YOUR GOAL - Find the line containing "(150, 160] &" in the listing below. Repeat it exactly, along with each following line up to and including the one containing "(180, 190] &".

ENTRIES SHOWN -
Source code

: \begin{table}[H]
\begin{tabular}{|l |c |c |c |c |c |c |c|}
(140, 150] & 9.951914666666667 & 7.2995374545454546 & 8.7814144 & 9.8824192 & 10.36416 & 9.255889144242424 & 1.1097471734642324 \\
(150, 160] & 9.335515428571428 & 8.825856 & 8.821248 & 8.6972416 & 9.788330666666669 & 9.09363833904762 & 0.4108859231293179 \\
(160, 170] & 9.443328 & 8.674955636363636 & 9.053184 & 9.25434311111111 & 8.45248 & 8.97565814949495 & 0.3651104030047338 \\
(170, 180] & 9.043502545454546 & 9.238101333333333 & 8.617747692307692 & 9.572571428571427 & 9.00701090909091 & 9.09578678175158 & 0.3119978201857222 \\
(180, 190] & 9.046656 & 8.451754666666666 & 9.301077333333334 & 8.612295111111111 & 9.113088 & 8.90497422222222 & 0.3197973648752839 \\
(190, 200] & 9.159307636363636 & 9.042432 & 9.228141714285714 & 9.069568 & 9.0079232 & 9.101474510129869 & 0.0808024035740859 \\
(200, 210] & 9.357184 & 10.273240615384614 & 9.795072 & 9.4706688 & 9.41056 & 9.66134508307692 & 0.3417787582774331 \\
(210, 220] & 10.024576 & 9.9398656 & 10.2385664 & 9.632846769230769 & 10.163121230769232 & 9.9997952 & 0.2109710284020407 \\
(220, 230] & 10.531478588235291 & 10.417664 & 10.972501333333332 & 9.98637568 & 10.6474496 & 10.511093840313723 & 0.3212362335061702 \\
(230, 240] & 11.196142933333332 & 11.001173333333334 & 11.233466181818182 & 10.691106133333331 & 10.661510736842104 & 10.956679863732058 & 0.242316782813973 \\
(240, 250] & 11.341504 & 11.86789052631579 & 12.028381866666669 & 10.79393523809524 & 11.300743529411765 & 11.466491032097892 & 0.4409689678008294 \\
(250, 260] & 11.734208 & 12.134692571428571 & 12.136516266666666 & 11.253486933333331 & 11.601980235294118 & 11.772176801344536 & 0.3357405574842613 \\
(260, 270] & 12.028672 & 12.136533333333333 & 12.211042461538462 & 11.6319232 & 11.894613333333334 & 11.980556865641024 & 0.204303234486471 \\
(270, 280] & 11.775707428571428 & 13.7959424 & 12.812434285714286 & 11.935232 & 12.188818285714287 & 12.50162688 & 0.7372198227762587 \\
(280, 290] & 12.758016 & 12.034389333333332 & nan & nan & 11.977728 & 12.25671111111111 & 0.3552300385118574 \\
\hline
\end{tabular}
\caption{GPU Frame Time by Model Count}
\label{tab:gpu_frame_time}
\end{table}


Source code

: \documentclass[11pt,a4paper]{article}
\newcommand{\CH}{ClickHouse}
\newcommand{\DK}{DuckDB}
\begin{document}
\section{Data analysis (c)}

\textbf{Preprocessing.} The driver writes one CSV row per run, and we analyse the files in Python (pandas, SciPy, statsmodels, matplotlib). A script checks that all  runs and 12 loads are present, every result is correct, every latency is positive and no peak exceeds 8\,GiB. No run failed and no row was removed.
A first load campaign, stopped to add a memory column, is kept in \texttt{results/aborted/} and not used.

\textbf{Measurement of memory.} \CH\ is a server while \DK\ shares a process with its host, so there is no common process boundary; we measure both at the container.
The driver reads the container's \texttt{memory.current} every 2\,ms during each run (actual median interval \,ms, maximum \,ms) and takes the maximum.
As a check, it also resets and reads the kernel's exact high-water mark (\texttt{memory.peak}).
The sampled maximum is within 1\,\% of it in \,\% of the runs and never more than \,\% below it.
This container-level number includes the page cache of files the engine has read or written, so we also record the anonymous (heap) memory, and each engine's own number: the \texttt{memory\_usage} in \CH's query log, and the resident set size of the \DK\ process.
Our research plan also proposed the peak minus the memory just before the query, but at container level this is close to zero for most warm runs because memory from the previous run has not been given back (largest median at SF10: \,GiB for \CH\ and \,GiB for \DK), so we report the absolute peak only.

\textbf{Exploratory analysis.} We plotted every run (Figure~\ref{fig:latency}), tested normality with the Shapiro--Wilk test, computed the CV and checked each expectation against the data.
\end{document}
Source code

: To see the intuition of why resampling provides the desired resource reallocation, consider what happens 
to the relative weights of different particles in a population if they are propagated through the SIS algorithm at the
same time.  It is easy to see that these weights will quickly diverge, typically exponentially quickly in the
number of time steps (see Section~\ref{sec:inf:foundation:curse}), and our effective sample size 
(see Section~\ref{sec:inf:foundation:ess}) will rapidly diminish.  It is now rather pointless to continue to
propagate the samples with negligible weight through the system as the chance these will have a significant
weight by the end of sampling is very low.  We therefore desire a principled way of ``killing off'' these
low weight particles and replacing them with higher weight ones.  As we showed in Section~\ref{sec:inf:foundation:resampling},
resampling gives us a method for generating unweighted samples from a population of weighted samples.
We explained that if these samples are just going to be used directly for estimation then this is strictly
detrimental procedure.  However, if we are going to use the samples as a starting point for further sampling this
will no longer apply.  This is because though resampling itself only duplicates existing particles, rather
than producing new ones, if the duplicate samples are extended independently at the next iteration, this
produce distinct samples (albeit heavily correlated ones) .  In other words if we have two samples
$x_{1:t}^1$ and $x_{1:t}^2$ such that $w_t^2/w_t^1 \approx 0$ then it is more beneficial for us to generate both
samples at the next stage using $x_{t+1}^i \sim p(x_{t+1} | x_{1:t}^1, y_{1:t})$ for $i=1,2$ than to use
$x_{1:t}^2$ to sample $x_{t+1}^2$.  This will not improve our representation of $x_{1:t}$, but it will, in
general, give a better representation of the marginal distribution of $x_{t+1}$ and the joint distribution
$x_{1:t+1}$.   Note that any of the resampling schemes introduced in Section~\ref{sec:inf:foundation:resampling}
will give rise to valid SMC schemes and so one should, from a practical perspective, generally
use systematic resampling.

SOLUTION TO THIS TASK -
(150, 160] & 9.335515428571428 & 8.825856 & 8.821248 & 8.6972416 & 9.788330666666669 & 9.09363833904762 & 0.4108859231293179 \\
(160, 170] & 9.443328 & 8.674955636363636 & 9.053184 & 9.25434311111111 & 8.45248 & 8.97565814949495 & 0.3651104030047338 \\
(170, 180] & 9.043502545454546 & 9.238101333333333 & 8.617747692307692 & 9.572571428571427 & 9.00701090909091 & 9.09578678175158 & 0.3119978201857222 \\
(180, 190] & 9.046656 & 8.451754666666666 & 9.301077333333334 & 8.612295111111111 & 9.113088 & 8.90497422222222 & 0.3197973648752839 \\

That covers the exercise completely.